Evolution Of A Song: 'I Got Rhythm'
When George Gershwin wrote "I Got Rhythm" for the 1930s musical Girl Crazy, he created one of the most catchy melodies in American history. But little did he know that his lovable song — apart from becoming a hugely popular jazz standard — would evolve into something far greater.
The song itself, on the most basic level, became the perfect vehicle for jazz improvisers. Swing and bebop musicians thrived on its formula: a memorable 32-bar AABA structure and irresistible chord progression. This structure served as a model for many other successful jazz tunes, some say hundreds, like Duke Ellington's "Cotton Tail," Sonny Rollins' "Oleo" and Nat King Cole's "Straighten Up and Fly Right." Remarkably, the "I Got Rhythm" form rivals only the blues structure as the most adapted, mimicked or ripped-off, depending how you look at it.
George Gershwin's later symphonic work, "Variations on I Got Rhythm," was dedicated to the song's original lyricist, his brother Ira Gershwin. But even his brother couldn't have imagined the endless variations on this winning composition. Who could ask for anything more?
"Shag," recorded in 1932, was one of the first adaptations of "I Got Rhythm." Sidney Bechet, along with Fletcher Henderson ("Yeah Man"), Jimmie Lunceford ("Stomp It Off") and Chick Webb ("Don't Be That Way"), was among the first to experiment with the "I Got Rhythm" form. Historians speculate that record executives encouraged musicians to write music like "I Got Rhythm" because of its popular success, but rearrange it in a way to avoid paying royalties.
The bebop players of the 1940s, who originally coined the term "Rhythm Changes," were borderline obsessed with the form. Some musicologists attribute this to the tension released between the A and B sections of the music, which gives the structure a sense of velocity. Alto saxophonist Charlie Parker wrote "Dexterity," "Moose the Mooche," "Steeplechase" and "Red Cross," all based on the "I Got Rhythm" form. Parker collaborated with trumpeter Dizzy Gillespie in composing "Salt Peanuts" and "Thrivin' From a Riff," better known as "Anthropology."
"Shoe Shine Boy" was Lester Young's coming-out party. Hardly any other legendary saxophonist in the history of jazz made such an immediate impact with a debut recording. Young is featured here with Jo Jones (drums), Walter Page (bass), Carl Smith (trumpet) and Count Basie (piano). This band, called Jones-Smith Incorporated, exemplified the Kansas City small-group sound.
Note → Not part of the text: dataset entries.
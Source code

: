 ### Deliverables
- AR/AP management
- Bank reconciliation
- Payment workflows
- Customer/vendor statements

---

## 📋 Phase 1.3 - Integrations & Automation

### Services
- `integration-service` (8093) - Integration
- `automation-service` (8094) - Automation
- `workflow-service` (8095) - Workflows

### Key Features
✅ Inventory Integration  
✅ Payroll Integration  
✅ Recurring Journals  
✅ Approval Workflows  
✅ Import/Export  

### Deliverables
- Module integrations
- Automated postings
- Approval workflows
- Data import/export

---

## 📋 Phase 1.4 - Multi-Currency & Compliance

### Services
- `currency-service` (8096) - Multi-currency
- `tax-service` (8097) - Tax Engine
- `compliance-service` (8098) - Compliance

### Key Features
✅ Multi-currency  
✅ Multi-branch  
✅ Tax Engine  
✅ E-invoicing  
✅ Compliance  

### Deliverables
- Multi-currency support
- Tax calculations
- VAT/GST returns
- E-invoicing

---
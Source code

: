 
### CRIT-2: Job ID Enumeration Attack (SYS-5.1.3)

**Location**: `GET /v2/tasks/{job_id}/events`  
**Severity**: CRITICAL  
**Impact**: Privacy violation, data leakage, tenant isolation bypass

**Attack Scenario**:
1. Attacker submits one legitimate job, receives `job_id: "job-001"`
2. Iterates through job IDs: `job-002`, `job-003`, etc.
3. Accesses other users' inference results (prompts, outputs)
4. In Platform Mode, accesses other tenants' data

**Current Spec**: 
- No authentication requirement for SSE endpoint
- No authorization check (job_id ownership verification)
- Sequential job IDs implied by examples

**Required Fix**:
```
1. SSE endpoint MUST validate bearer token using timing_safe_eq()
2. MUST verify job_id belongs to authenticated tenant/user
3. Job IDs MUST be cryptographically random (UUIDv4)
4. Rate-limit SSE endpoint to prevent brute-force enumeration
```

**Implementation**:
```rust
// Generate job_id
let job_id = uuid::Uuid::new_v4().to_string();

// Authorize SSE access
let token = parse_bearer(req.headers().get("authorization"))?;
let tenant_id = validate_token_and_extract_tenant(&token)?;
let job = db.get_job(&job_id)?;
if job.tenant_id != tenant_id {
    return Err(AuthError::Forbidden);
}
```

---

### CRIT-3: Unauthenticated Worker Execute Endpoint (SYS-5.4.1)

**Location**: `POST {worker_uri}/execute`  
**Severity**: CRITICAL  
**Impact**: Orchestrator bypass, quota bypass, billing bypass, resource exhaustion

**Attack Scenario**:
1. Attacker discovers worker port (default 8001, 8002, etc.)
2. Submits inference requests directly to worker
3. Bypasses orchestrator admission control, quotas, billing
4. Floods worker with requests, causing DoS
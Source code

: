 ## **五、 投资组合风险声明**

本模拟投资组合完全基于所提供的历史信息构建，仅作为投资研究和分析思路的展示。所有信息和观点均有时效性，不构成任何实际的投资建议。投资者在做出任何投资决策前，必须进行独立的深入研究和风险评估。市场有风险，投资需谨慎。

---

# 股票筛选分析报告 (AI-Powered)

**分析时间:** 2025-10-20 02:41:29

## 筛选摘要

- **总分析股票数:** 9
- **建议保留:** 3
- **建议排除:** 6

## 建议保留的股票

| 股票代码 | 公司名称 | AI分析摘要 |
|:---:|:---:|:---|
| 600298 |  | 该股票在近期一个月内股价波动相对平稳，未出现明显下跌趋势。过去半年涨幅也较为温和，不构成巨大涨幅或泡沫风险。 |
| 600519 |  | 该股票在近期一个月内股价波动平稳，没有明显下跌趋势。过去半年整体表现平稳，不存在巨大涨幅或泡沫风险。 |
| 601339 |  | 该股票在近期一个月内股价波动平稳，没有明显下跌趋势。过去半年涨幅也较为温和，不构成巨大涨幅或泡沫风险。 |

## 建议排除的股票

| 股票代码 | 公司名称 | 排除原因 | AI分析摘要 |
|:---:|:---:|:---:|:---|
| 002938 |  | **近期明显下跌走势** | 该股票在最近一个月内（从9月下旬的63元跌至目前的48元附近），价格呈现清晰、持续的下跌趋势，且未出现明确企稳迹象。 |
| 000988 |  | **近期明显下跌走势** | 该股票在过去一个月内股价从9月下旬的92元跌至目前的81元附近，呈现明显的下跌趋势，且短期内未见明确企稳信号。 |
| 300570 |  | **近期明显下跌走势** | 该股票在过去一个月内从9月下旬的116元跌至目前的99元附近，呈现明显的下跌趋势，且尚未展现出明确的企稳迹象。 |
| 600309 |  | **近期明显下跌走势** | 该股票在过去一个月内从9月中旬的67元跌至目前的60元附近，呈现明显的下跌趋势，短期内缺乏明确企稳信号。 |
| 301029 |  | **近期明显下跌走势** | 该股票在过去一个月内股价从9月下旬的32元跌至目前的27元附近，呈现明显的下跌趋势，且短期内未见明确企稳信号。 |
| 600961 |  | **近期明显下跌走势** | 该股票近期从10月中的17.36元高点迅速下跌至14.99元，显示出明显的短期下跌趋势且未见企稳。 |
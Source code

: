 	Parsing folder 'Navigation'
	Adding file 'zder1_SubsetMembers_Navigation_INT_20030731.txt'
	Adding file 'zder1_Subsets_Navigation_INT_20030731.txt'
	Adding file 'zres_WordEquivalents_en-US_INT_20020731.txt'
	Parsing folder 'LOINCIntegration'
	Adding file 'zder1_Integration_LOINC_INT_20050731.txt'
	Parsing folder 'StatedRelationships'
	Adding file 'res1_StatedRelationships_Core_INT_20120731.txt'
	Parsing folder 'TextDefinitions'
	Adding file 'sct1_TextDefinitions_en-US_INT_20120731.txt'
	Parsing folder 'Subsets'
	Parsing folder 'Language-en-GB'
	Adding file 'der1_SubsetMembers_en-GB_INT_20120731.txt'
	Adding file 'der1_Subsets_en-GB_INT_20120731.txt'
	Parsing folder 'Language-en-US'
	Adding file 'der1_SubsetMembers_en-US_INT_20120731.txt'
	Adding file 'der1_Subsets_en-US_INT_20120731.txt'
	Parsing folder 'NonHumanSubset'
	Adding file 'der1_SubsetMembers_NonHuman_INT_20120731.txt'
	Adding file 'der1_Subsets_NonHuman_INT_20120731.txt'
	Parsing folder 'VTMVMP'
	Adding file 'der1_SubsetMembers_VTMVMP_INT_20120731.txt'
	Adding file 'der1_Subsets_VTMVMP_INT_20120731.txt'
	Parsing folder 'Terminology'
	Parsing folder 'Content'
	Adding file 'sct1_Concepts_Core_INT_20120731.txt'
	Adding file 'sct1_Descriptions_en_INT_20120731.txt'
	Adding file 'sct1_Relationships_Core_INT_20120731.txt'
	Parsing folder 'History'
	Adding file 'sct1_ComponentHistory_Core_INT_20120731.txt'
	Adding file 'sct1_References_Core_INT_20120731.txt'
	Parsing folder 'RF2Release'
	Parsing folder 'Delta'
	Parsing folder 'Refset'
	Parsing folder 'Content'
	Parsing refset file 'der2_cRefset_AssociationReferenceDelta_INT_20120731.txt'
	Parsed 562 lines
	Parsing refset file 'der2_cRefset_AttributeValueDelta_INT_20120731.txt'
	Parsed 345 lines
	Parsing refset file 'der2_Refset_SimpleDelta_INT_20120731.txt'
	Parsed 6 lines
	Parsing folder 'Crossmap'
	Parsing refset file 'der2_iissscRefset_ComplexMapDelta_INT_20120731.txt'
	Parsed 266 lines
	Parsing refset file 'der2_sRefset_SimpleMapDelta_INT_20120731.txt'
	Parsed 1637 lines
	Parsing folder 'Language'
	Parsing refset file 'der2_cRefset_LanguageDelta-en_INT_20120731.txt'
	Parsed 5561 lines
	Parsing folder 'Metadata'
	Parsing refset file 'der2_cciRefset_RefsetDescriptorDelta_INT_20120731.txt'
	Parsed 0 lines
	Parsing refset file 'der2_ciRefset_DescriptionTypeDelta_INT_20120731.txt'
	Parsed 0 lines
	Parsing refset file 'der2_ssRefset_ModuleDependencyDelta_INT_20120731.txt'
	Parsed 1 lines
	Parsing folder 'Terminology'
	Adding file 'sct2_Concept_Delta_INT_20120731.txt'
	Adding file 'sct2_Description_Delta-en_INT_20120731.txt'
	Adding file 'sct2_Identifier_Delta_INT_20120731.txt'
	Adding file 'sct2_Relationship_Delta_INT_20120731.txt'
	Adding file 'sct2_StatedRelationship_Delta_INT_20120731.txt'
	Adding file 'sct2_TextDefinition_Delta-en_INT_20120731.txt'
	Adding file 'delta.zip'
Who said Ornette Coleman didn't pay tribute to the past? Despite what the title of his record suggested, "Chippie" was really the same ol' thing: "I Got Rhythm" masked brilliantly by the saxophonist's avant-garde approach. Coleman's debut album, which shook up the jazz world, featured Don Cherry (trumpet), Billy Higgins (drums), Walter Norris (piano) and Don Payne (bass).
Gerry Mulligan/Thelonious Monk
By the time Thelonious Monk recorded his version of "Rhythm Changes" in 1957 with baritone saxophonist Gerry Mulligan, the form clearly entered a new phase of its evolution. It no longer provided a hidden foundation for writing a catchy song, but instead served as fertile ground for writing highly original music. Monk was one of the few who actually referenced the source material with his clever title. One author suggests playing "I Got Rhythm" against "Rhythm-A-Ning" to hear how each tune eerily mirrors each other in magnificent counterpoint.